N. Patients must have recovered from acute toxicities related to prior therapy or surgery.
For chemotherapy, typically this is 3 to 4 weeks.

O. Patients who are incontinent of urine should be willing to undergo bladder
catheterization to minimize the risk of radioactive contamination of clothing, bed linen,
and the patient's environment.

P. Concurrent treatment with bisphosphonates is allowed. If bisphosphonates have been
given within 2 weeks prior to planned (153)Sm-EDTMP, then a 99Tc whole-body scintigraphy
(bone scan) will be performed to confirm uptake into lesions. Bisphosphonates will not be
given within 48 hours after (153)Sm-EDTMP administration.
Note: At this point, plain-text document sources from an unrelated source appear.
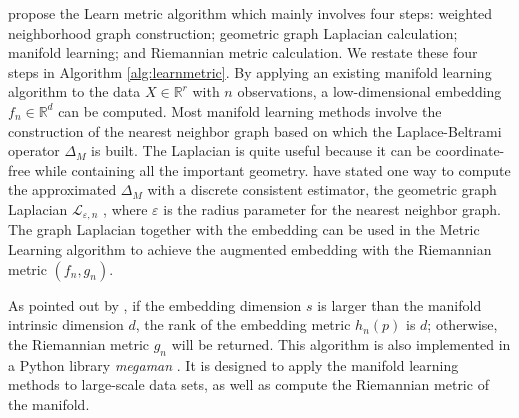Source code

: \documentclass[11pt,a4paper,]{article}
\begin{document}
\textcite{Perrault-Joncas2013-pq} propose the Learn metric algorithm which mainly
involves four steps: weighted neighborhood graph construction; geometric
graph Laplacian calculation; manifold learning; and Riemannian metric
calculation. We restate these four steps in Algorithm
\ref{alg:learnmetric}. By applying an existing manifold learning
algorithm to the data \(X\in \mathbb{R}^r\) with \(n\) observations, a
low-dimensional embedding \(f_n \in \mathbb{R}^d\) can be computed. Most
manifold learning methods involve the construction of the nearest
neighbor graph based on which the Laplace-Beltrami operator \(\Delta_M\)
is built. The Laplacian is quite useful because it can be
coordinate-free while containing all the important geometry.
\textcite{Perrault-Joncas2013-pq} have stated one way to compute the approximated
\(\Delta_M\) with a discrete consistent estimator, the geometric graph
Laplacian \(\mathcal{L}_{\varepsilon,n}\) \autocite{Zhou2011-za}, where
\(\varepsilon\) is the radius parameter for the nearest neighbor graph.
The graph Laplacian together with the embedding can be used in the
Metric Learning algorithm to achieve the augmented embedding with the
Riemannian metric \((f_n, g_n)\).

As pointed out by \textcite{Perrault-Joncas2013-pq}, if the embedding dimension
\(s\) is larger than the manifold intrinsic dimension \(d\), the rank of the
embedding metric \(h_n(p)\) is \(d\); otherwise, the Riemannian metric \(g_n\)
will be returned. This algorithm is also implemented in a Python library
\emph{megaman} \autocite{McQueen2016-xz}. It is designed to apply the manifold
learning methods to large-scale data sets, as well as compute the
Riemannian metric of the manifold.
\end{document}
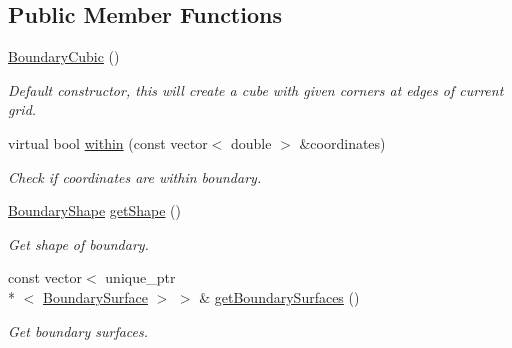 \subsection*{Public Member Functions}
\begin{DoxyCompactItemize}
\item 
\hyperlink{classBoundaryCubic_abba330bb75d623c8fa0884eeea937e63}{Boundary\+Cubic} ()
\begin{DoxyCompactList}\small\item\em Default constructor, this will create a cube with given corners at edges of current grid. \end{DoxyCompactList}\item 
virtual bool \hyperlink{classBoundaryCubic_a07b7fc5d0d09b0ce39e92e6b4bd2a7a4}{within} (const vector$<$ double $>$ \&coordinates)
\begin{DoxyCompactList}\small\item\em Check if coordinates are within boundary. \end{DoxyCompactList}\item 
\hyperlink{Boundary_8h_a0099b369f2bc119c1b54728734b41132}{Boundary\+Shape} \hyperlink{classBoundary_a20d2121527b207eed35f6719393e3499}{get\+Shape} ()
\begin{DoxyCompactList}\small\item\em Get shape of boundary. \end{DoxyCompactList}\item 
const vector$<$ unique\+\_\+ptr\\*
$<$ \hyperlink{classBoundarySurface}{Boundary\+Surface} $>$ $>$ \& \hyperlink{classBoundary_acfa6640f65c432e339108887913539eb}{get\+Boundary\+Surfaces} ()
\begin{DoxyCompactList}\small\item\em Get boundary surfaces. \end{DoxyCompactList}\end{DoxyCompactItemize}
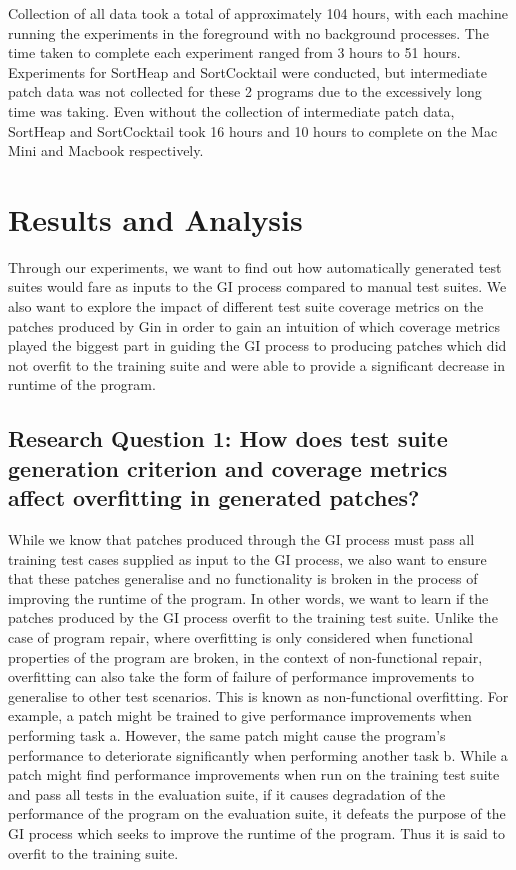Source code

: \documentclass[titlepage]{article}
\begin{document}
Collection of all data took a total of approximately 104 hours, with each machine running the experiments in the foreground with no background processes. The time taken to complete each experiment ranged from 3 hours to 51 hours. Experiments for SortHeap and SortCocktail were conducted, but intermediate patch data was not collected for these 2 programs due to the excessively long time was taking. Even without the collection of intermediate patch data, SortHeap and SortCocktail took 16 hours and 10 hours to complete on the Mac Mini and Macbook respectively.


\section{Results and Analysis}
Through our experiments, we want to find out how automatically generated test suites would fare as inputs to the GI process compared to manual test suites. We also want to explore the impact of different test suite coverage metrics on the patches produced by Gin in order to gain an intuition of which coverage metrics played the biggest part in guiding the GI process to producing patches which did not overfit to the training suite and were able to provide a significant decrease in runtime of the program.

\subsection{Research Question 1: How does test suite generation criterion and coverage metrics affect overfitting in generated patches?}
While we know that patches produced through the GI process must pass all training test cases supplied as input to the GI process, we also want to ensure that these patches generalise and no functionality is broken in the process of improving the runtime of the program. In other words, we want to learn if the patches produced by the GI process overfit to the training test suite. Unlike the case of program repair, where overfitting is only considered when functional properties of the program are broken, in the context of non-functional repair, overfitting can also take the form of failure of performance improvements to generalise to other test scenarios. This is known as non-functional overfitting. For example, a patch might be trained to give performance improvements when performing task a. However, the same patch might cause the program’s performance to deteriorate significantly when performing another task b. While a patch might find performance improvements when run on the training test suite and pass all tests in the evaluation suite, if it causes degradation of the performance of the program on the evaluation suite, it defeats the purpose of the GI process which seeks to improve the runtime of the program. Thus it is said to overfit to the training suite.
\end{document}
Q. Serum creatinine less than or equal to 1.5 times upper limit of normal OR creatinine
clearance on a 24-h urine collection of greater than or equal to 60 mL/min.

EXCLUSION CRITERIA:

A. Patients should have no evidence, as listed below, of being immunocompromised:

- HIV positivity due to the potential for decreased tolerance and risk for severe side
effects.

- Hepatitis B or C positivity.

- Concurrent use of topical steroids (including steroid eye drops) or systemic
steroids. This is to avoid immunosuppression which may lead to potential
complications with vaccinia (priming vaccination). Nasal or inhaled steroid use is
permitted.

B. Patients should have no autoimmune diseases that have required treatment, such as
Addison's disease, Hashimoto's thyroiditis, systemic lupus erythematosus, Sjogren's
syndrome, scleroderma, myasthenia gravis, Goodpasture's syndrome, or active Grave's
disease. Patients with a history of autoimmunity that has not required systemic
immunosuppressive therapy or does not threaten vital organ function, including CNS, heart,
lungs, kidneys, skin, and GI tract, will be allowed.
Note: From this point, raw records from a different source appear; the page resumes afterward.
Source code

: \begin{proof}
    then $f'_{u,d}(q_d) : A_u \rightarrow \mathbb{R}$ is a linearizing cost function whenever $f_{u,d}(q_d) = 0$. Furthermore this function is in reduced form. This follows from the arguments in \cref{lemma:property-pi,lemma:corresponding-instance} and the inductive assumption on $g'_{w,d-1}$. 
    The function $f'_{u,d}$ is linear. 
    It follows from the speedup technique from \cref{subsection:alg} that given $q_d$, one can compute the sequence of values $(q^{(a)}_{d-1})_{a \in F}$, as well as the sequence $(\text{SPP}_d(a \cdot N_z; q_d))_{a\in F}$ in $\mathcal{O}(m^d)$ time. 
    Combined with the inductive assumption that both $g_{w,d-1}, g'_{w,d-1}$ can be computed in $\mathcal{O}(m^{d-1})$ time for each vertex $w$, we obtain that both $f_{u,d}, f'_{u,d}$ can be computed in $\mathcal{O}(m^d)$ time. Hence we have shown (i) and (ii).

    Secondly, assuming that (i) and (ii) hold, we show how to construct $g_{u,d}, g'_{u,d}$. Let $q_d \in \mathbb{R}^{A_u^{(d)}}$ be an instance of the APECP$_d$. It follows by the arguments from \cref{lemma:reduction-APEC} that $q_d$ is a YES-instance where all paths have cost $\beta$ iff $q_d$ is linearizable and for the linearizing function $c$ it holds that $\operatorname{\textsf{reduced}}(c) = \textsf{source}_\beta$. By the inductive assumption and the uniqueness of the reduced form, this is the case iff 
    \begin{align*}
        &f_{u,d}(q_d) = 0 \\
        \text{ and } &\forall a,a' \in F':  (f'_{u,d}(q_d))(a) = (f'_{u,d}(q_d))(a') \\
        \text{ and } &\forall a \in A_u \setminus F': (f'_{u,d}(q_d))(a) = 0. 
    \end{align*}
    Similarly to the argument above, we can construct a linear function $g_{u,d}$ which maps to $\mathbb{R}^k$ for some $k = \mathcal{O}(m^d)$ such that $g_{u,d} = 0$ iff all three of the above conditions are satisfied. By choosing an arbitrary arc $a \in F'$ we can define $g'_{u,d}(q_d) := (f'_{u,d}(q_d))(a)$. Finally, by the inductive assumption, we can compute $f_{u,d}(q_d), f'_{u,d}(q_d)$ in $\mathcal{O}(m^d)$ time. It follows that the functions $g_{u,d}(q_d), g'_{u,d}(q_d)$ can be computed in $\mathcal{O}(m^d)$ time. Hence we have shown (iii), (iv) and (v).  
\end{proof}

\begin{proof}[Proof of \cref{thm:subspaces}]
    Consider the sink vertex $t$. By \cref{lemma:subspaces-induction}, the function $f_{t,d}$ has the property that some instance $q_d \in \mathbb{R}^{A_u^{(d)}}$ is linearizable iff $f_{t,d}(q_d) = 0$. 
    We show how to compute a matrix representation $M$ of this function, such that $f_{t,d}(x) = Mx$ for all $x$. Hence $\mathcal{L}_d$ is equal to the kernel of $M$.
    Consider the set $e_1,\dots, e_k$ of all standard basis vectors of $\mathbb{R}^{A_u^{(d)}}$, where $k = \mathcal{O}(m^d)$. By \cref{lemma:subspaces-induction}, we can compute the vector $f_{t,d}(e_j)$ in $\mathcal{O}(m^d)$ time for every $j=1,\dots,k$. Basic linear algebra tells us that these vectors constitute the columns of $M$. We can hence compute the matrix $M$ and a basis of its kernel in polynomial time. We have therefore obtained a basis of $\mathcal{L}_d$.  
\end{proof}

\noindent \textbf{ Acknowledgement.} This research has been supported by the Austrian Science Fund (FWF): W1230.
C. History of allergy or untoward reaction to prior vaccination with vaccinia virus or to
any component of the vaccinia vaccine regimen. Note: prior vaccination with vaccinia is
not required.

D. Do not administer the recombinant vaccinia vaccine if the recipient or, for at least 3
weeks after vaccination, their close household contacts (close household contacts are
those who share housing or have close physical contact), are persons with active or a
history of eczema or other eczematoid skin disorders; those with other acute, chronic or
exfoliative skin conditions (e.g., atopic dermatitis, burns, impetigo, varicella zoster,
severe acne, or other open rashes or wounds) until condition resolves; pregnant or nursing
women; children 3 years of age and under; and immunodeficient or immunosuppressed persons
(by disease or therapy), including HIV infection.
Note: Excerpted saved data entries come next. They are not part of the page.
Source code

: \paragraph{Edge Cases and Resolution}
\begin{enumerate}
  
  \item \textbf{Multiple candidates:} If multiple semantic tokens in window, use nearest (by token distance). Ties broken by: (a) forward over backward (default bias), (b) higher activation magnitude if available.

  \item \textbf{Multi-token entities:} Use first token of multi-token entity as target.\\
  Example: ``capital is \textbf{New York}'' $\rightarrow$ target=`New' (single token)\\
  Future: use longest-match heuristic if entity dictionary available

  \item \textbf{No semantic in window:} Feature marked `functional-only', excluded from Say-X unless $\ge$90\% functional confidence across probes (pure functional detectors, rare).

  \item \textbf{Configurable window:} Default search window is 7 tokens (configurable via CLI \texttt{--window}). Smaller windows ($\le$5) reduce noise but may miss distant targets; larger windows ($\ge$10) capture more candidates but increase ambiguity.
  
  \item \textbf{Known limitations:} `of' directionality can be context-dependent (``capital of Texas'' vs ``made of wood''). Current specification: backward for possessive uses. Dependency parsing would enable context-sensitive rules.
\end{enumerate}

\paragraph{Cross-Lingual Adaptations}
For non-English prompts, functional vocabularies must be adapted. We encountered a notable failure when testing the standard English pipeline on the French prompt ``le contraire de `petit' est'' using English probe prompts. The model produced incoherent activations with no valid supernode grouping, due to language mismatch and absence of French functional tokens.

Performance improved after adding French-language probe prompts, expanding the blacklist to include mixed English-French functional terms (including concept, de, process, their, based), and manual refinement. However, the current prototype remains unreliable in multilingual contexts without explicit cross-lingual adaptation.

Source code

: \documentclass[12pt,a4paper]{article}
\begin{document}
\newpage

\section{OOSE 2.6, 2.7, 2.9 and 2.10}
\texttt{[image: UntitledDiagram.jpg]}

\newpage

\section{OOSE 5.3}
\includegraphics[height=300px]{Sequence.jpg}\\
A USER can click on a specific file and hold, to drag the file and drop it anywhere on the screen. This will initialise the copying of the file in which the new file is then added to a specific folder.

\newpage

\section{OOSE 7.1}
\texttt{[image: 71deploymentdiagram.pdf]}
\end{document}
E. Serious intercurrent medical illness (e.g., one that requires treatment) which would
interfere with the ability of the patient to carry out the treatment program, including,
but not limited to, inflammatory bowel disease, Crohn's disease, ulcerative colitis, or
active diverticulitis.

F. Patients with a history of cardiomyopathy or symptomatic congestive heart failure
(unless stable on treatment), symptomatic arrhythmia not controlled by medication.
Unstable atherosclerotic heart disease (e.g. unstable angina) who require active
intervention and history of myocardial infarction or embolic stroke within the past 6
months.

G. Patients with cardiac disease who have fatigue, palpitation, dyspnea or angina with
ordinary physical activity (New York Heart Association class 2 or greater) are not
eligible.

H. Patients with a history of congestive heart failure or who have objective evidence of
congestive heart failure by physical exam or imaging are not eligible, unless the
underlying cause has been treated and patient has documented normal ejection fraction.

I. Patients with pulmonary disease who have fatigue or dyspnea with ordinary physical
activity are not eligible.

J. Concurrent chemotherapy.

K. No brain metastasis or history of seizures, encephalitis, or multiple sclerosis.

L. Serious hypersensitivity reaction to egg products.

M. Prior splenectomy.

N. Contraindicated in patients who have known hypersensitivity to EDTMP or similar
phosphonate compounds.

O. Patients with symptomatic soft tissue disease or parenchymal disease will be excluded.

P. Radiation therapy to bone within 4 weeks of study entry.

Q. Patients previously treated with (153)Sm-EDTMP will be excluded.

R. Patients requiring urgent local radiotherapy or orthopedic stabilization.